» SUPPLIED MATERIAL:
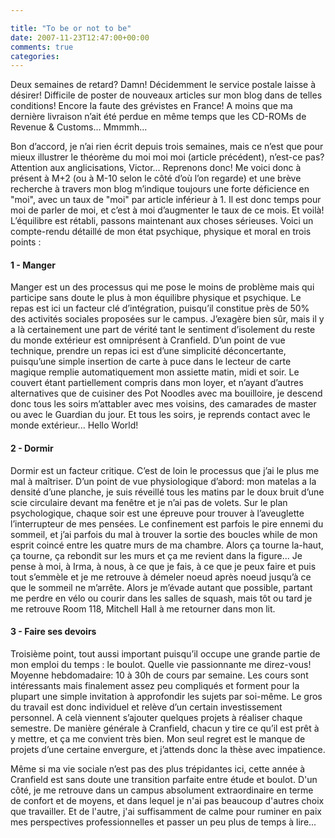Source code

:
 ```yaml
---

title: "To be or not to be"
date: 2007-11-23T12:47:00+00:00
comments: true
categories: 
---
```


 Deux semaines de retard? Damn! Décidemment le service postale laisse à désirer! Difficile de poster de nouveaux articles sur mon blog dans de telles conditions! Encore la faute des grévistes en France! A moins que ma dernière livraison n’ait été perdue en même temps que les CD-ROMs de Revenue & Customs... Mmmmh...

 Bon d’accord, je n’ai rien écrit depuis trois semaines, mais ce n’est que pour mieux illustrer le théorème du moi moi moi (article précédent), n’est-ce pas? Attention aux anglicisations, Victor... Reprenons donc! Me voici donc à présent à M+2 (ou à M-10 selon le côté d’où l’on regarde) et une brève recherche à travers mon blog m’indique toujours une forte déficience en "moi", avec un taux de "moi" par article inférieur à 1. Il est donc temps pour moi de parler de moi, et c’est à moi d’augmenter le taux de ce mois. Et voilà! L’équilibre est rétabli, passons maintenant aux choses sérieuses. Voici un compte-rendu détaillé de mon état psychique, physique et moral en trois points :

 #### 1 - Manger

 Manger est un des processus qui me pose le moins de problème mais qui participe sans doute le plus à mon équilibre physique et psychique. Le repas est ici un facteur clé d’intégration, puisqu’il constitue près de 50% des activités sociales proposées sur le campus. J’exagère bien sûr, mais il y a là certainement une part de vérité tant le sentiment d’isolement du reste du monde extérieur est omniprésent à Cranfield. D’un point de vue technique, prendre un repas ici est d’une simplicité déconcertante, puisqu’une simple insertion de carte à puce dans le lecteur de carte magique remplie automatiquement mon assiette matin, midi et soir. Le couvert étant partiellement compris dans mon loyer, et n’ayant d’autres alternatives que de cuisiner des Pot Noodles avec ma bouilloire, je descend donc tous les soirs m’attabler avec mes voisins, des camarades de master ou avec le Guardian du jour. Et tous les soirs, je reprends contact avec le monde extérieur... Hello World!

 #### 2 - Dormir

 Dormir est un facteur critique. C’est de loin le processus que j’ai le plus me mal à maîtriser. D’un point de vue physiologique d’abord: mon matelas a la densité d’une planche, je suis réveillé tous les matins par le doux bruit d’une scie circulaire devant ma fenêtre et je n’ai pas de volets. Sur le plan psychologique, chaque soir est une épreuve pour trouver à l’aveuglette l’interrupteur de mes pensées. Le confinement est parfois le pire ennemi du sommeil, et j’ai parfois du mal à trouver la sortie des boucles while de mon esprit coincé entre les quatre murs de ma chambre. Alors ça tourne la-haut, ça tourne, ça rebondit sur les murs et ça me revient dans la figure... Je pense à moi, à Irma, à nous, à ce que je fais, à ce que je peux faire et puis tout s’emmèle et je me retrouve à démeler noeud après noeud jusqu’à ce que le sommeil ne m’arrête. Alors je m’évade autant que possible, partant me perdre en vélo ou courir dans les salles de squash, mais tôt ou tard je me retrouve Room 118, Mitchell Hall à me retourner dans mon lit.

 #### 3 - Faire ses devoirs

 Troisième point, tout aussi important puisqu’il occupe une grande partie de mon emploi du temps : le boulot. Quelle vie passionnante me direz-vous! Moyenne hebdomadaire: 10 à 30h de cours par semaine. Les cours sont intéressants mais finalement assez peu compliqués et forment pour la plupart une simple invitation à approfondir les sujets par soi-même. Le gros du travail est donc individuel et relève d’un certain investissement personnel. A celà viennent s’ajouter quelques projets à réaliser chaque semestre. De manière générale à Cranfield, chacun y tire ce qu’il est prêt à y mettre, et ça me convient très bien. Mon seul regret est le manque de projets d’une certaine envergure, et j’attends donc la thèse avec impatience.
 
 Même si ma vie sociale n’est pas des plus trépidantes ici, cette année à Cranfield est sans doute une transition parfaite entre étude et boulot. D'un côté, je me retrouve dans un campus absolument extraordinaire en terme de confort et de moyens, et dans lequel je n'ai pas beaucoup d'autres choix que travailler. Et de l'autre, j'ai suffisamment de calme pour ruminer en paix mes perspectives professionnelles et passer un peu plus de temps à lire...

» REQUIRED WORK: If the data includes images, skip them and copy every line exactly.

» SOLUTION:
Source code

:
 ```yaml
---

title: "To be or not to be"
date: 2007-11-23T12:47:00+00:00
comments: true
categories: 
---
```


 Deux semaines de retard? Damn! Décidemment le service postale laisse à désirer! Difficile de poster de nouveaux articles sur mon blog dans de telles conditions! Encore la faute des grévistes en France! A moins que ma dernière livraison n’ait été perdue en même temps que les CD-ROMs de Revenue & Customs... Mmmmh...

 Bon d’accord, je n’ai rien écrit depuis trois semaines, mais ce n’est que pour mieux illustrer le théorème du moi moi moi (article précédent), n’est-ce pas? Attention aux anglicisations, Victor... Reprenons donc! Me voici donc à présent à M+2 (ou à M-10 selon le côté d’où l’on regarde) et une brève recherche à travers mon blog m’indique toujours une forte déficience en "moi", avec un taux de "moi" par article inférieur à 1. Il est donc temps pour moi de parler de moi, et c’est à moi d’augmenter le taux de ce mois. Et voilà! L’équilibre est rétabli, passons maintenant aux choses sérieuses. Voici un compte-rendu détaillé de mon état psychique, physique et moral en trois points :

 #### 1 - Manger

 Manger est un des processus qui me pose le moins de problème mais qui participe sans doute le plus à mon équilibre physique et psychique. Le repas est ici un facteur clé d’intégration, puisqu’il constitue près de 50% des activités sociales proposées sur le campus. J’exagère bien sûr, mais il y a là certainement une part de vérité tant le sentiment d’isolement du reste du monde extérieur est omniprésent à Cranfield. D’un point de vue technique, prendre un repas ici est d’une simplicité déconcertante, puisqu’une simple insertion de carte à puce dans le lecteur de carte magique remplie automatiquement mon assiette matin, midi et soir. Le couvert étant partiellement compris dans mon loyer, et n’ayant d’autres alternatives que de cuisiner des Pot Noodles avec ma bouilloire, je descend donc tous les soirs m’attabler avec mes voisins, des camarades de master ou avec le Guardian du jour. Et tous les soirs, je reprends contact avec le monde extérieur... Hello World!

 #### 2 - Dormir

 Dormir est un facteur critique. C’est de loin le processus que j’ai le plus me mal à maîtriser. D’un point de vue physiologique d’abord: mon matelas a la densité d’une planche, je suis réveillé tous les matins par le doux bruit d’une scie circulaire devant ma fenêtre et je n’ai pas de volets. Sur le plan psychologique, chaque soir est une épreuve pour trouver à l’aveuglette l’interrupteur de mes pensées. Le confinement est parfois le pire ennemi du sommeil, et j’ai parfois du mal à trouver la sortie des boucles while de mon esprit coincé entre les quatre murs de ma chambre. Alors ça tourne la-haut, ça tourne, ça rebondit sur les murs et ça me revient dans la figure... Je pense à moi, à Irma, à nous, à ce que je fais, à ce que je peux faire et puis tout s’emmèle et je me retrouve à démeler noeud après noeud jusqu’à ce que le sommeil ne m’arrête. Alors je m’évade autant que possible, partant me perdre en vélo ou courir dans les salles de squash, mais tôt ou tard je me retrouve Room 118, Mitchell Hall à me retourner dans mon lit.

 #### 3 - Faire ses devoirs

 Troisième point, tout aussi important puisqu’il occupe une grande partie de mon emploi du temps : le boulot. Quelle vie passionnante me direz-vous! Moyenne hebdomadaire: 10 à 30h de cours par semaine. Les cours sont intéressants mais finalement assez peu compliqués et forment pour la plupart une simple invitation à approfondir les sujets par soi-même. Le gros du travail est donc individuel et relève d’un certain investissement personnel. A celà viennent s’ajouter quelques projets à réaliser chaque semestre. De manière générale à Cranfield, chacun y tire ce qu’il est prêt à y mettre, et ça me convient très bien. Mon seul regret est le manque de projets d’une certaine envergure, et j’attends donc la thèse avec impatience.
 
 Même si ma vie sociale n’est pas des plus trépidantes ici, cette année à Cranfield est sans doute une transition parfaite entre étude et boulot. D'un côté, je me retrouve dans un campus absolument extraordinaire en terme de confort et de moyens, et dans lequel je n'ai pas beaucoup d'autres choix que travailler. Et de l'autre, j'ai suffisamment de calme pour ruminer en paix mes perspectives professionnelles et passer un peu plus de temps à lire...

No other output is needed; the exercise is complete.